How to Lose Friends and Piss off People.

Tip # 5731.

Boy: Hi! One question. Could be stupid. Was looking at your snaps on Orkut. Do you wear pushups?

Girl: I don't wear pushups, asshole.

Boy: Ok.

We are friends - Past tense.
We were friends - Present tense.

This works entirely on the shock-unexpectancy factor. Choose your weapon depending upon your closeness to him / her.

Extras #1: If you are a guy, hey, how about a "pushup" question to your guy friend?

Tip # 5908.

Stare at your friend's lips while he / she is talking to you.

The beauty of this one is it could work wonders regardless of the gender of the person you are talking to. But then again, nothing like trying it on your best same-sex friend. You get? * wink wink *

Tip # 6014

Chat etiquette.
Go online, be online but never ever talk. Oh and if you are pressed to say something, we have a way around. Say it ( preferably in monosyllables ) exactly after 1 hour and 24 minutes and 43 buzzes, calls etc.
This works depending on your capacity to ignore.

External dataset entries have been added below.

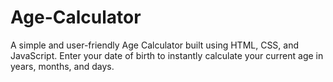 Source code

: # Age-Calculator
A simple and user-friendly Age Calculator built using HTML, CSS, and JavaScript. Enter your date of birth to instantly calculate your current age in years, months, and days.
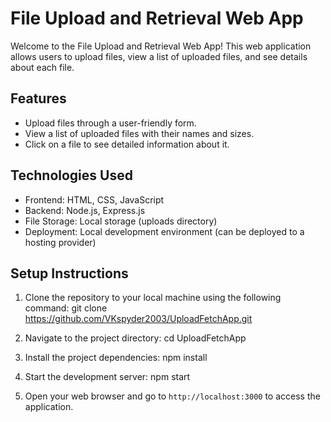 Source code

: # File Upload and Retrieval Web App

Welcome to the File Upload and Retrieval Web App! This web application allows users to upload files, view a list of uploaded files, and see details about each file.

## Features

- Upload files through a user-friendly form.
- View a list of uploaded files with their names and sizes.
- Click on a file to see detailed information about it.

## Technologies Used

- Frontend: HTML, CSS, JavaScript
- Backend: Node.js, Express.js
- File Storage: Local storage (uploads directory)
- Deployment: Local development environment (can be deployed to a hosting provider)

## Setup Instructions

1. Clone the repository to your local machine using the following command:
git clone https://github.com/VKspyder2003/UploadFetchApp.git

2. Navigate to the project directory:
cd UploadFetchApp

3. Install the project dependencies:
npm install

4. Start the development server:
npm start

5. Open your web browser and go to `http://localhost:3000` to access the application.
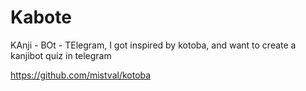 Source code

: # Kabote
KAnji - BOt - TElegram, I got inspired by kotoba, and want to create a kanjibot quiz in telegram

https://github.com/mistval/kotoba
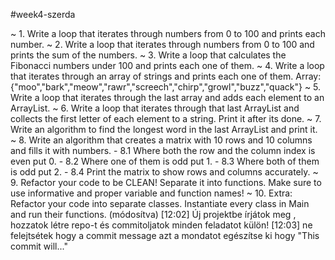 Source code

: #week4-szerda

~ 1. Write a loop that iterates through numbers from 0 to 100 and prints each number.
~ 2. Write a loop that iterates through numbers from 0 to 100 and prints the sum of the numbers.
~ 3. Write a loop that calculates the Fibonacci numbers under 100 and prints each one of them.
~ 4. Write a loop that iterates through an array of strings and prints each one of them. Array: {"moo","bark","meow","rawr","screech","chirp","growl","buzz","quack"}
~ 5. Write a loop that iterates through the last array and adds each element to an ArrayList.
~ 6. Write a loop that iterates through that last ArrayList and collects the first letter of each element to a string. Print it after its done.
~ 7. Write an algorithm to find the longest word in the last ArrayList and print it.
~ 8. Write an algorithm that creates a matrix with 10 rows and 10 columns and fills it with numbers. 
    - 8.1 Where both the row and the column index is even put 0. 
    - 8.2 Where one of them is odd put 1. 
    - 8.3 Where both of them is odd put 2.
    - 8.4 Print the matrix to show rows and columns accurately.
~ 9. Refactor your code to be CLEAN! Separate it into functions. Make sure to use informative and proper variable and function names!
~ 10. Extra: Refactor your code into separate classes. Instantiate every class in Main and run their functions. (módosítva)
[12:02]
Új projektbe írjátok meg , hozzatok létre repo-t és commitoljatok minden feladatot külön!
[12:03]
ne felejtsétek hogy a commit message azt a mondatot egészítse ki hogy "This commit will..." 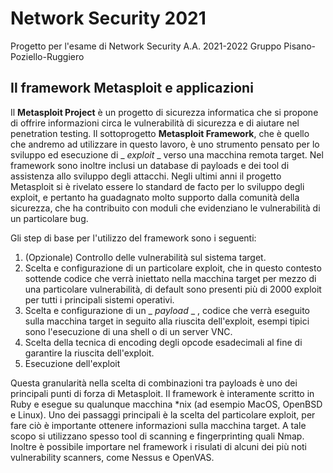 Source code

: # Network Security 2021

Progetto per l'esame di Network Security A.A. 2021-2022
Gruppo Pisano-Poziello-Ruggiero

## Il framework Metasploit e applicazioni

Il __Metasploit Project__ è un progetto di sicurezza informatica che si propone di offrire informazioni circa le vulnerabilità di sicurezza e di aiutare nel penetration testing. Il sottoprogetto __Metasploit Framework__, che è quello che andremo ad utilizzare in questo lavoro, è uno strumento pensato per lo sviluppo ed esecuzione di _ _exploit_ _ verso una macchina remota target. Nel framework sono inoltre inclusi un database di payloads e dei tool di assistenza allo sviluppo degli attacchi.
Negli ultimi anni il progetto Metasploit si è rivelato essere lo standard de facto per lo sviluppo degli exploit, e pertanto ha guadagnato molto supporto dalla comunità della sicurezza, che ha contribuito con moduli che evidenziano le vulnerabilità di un particolare bug.

Gli step di base per l'utilizzo del framework sono i seguenti:

1. (Opzionale) Controllo delle vulnerabilità sul sistema target.
2. Scelta e configurazione di un particolare exploit, che in questo contesto sottende codice che verrà iniettato nella macchina target per mezzo di una particolare vulnerabilità, di default sono presenti più di 2000 exploit per tutti i principali sistemi operativi.
3. Scelta e configurazione di un _ _payload_ _ , codice che verrà eseguito sulla macchina target in seguito alla riuscita dell'exploit, esempi tipici sono l'esecuzione di una shell o di un server VNC.
4. Scelta della tecnica di encoding degli opcode esadecimali al fine di garantire la riuscita dell'exploit.
5. Esecuzione dell'exploit

Questa granularità nella scelta di combinazioni tra payloads è uno dei principali punti di forza di Metasploit. Il framework è interamente scritto in Ruby e esegue su qualunque macchina *nix (ad esempio MacOS, OpenBSD e Linux). 
Uno dei passaggi principali è la scelta del particolare exploit, per fare ciò è importante ottenere informazioni sulla macchina target. A tale scopo si utilizzano spesso tool di scanning e fingerprinting quali Nmap. Inoltre è possibile importare nel framework i risulati di alcuni dei più noti vulnerability scanners, come Nessus e OpenVAS.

There have been cases of people strangling chat windows.

Tip #6239

Fake. Its a talent and it can be practised to perfection.

Act like a fairy or ( for political correctness ) an angel. Let everyone feel that you are always at arms length. ( in the sky, looking down. * wink * )

P.S. : Curiously no amount of fakeness have known to effect anything in corporate environments. All I can add here is : it is worth studying, this fake-proofness.

Tip # 6498

Time to re-think.

Good relationships start at boundaries and you keep pushing it. Comme la mère et l'enfant. ( what a fucking fake, eh?) So if you are going steady in a friendly sort of relationship ( especially with people of the same gender ), something's wrong. Are you homo?

There are many more. It's only a matter of discovery.
You'll be surprised to find how easy it is to lose all your friends with these very practical tips.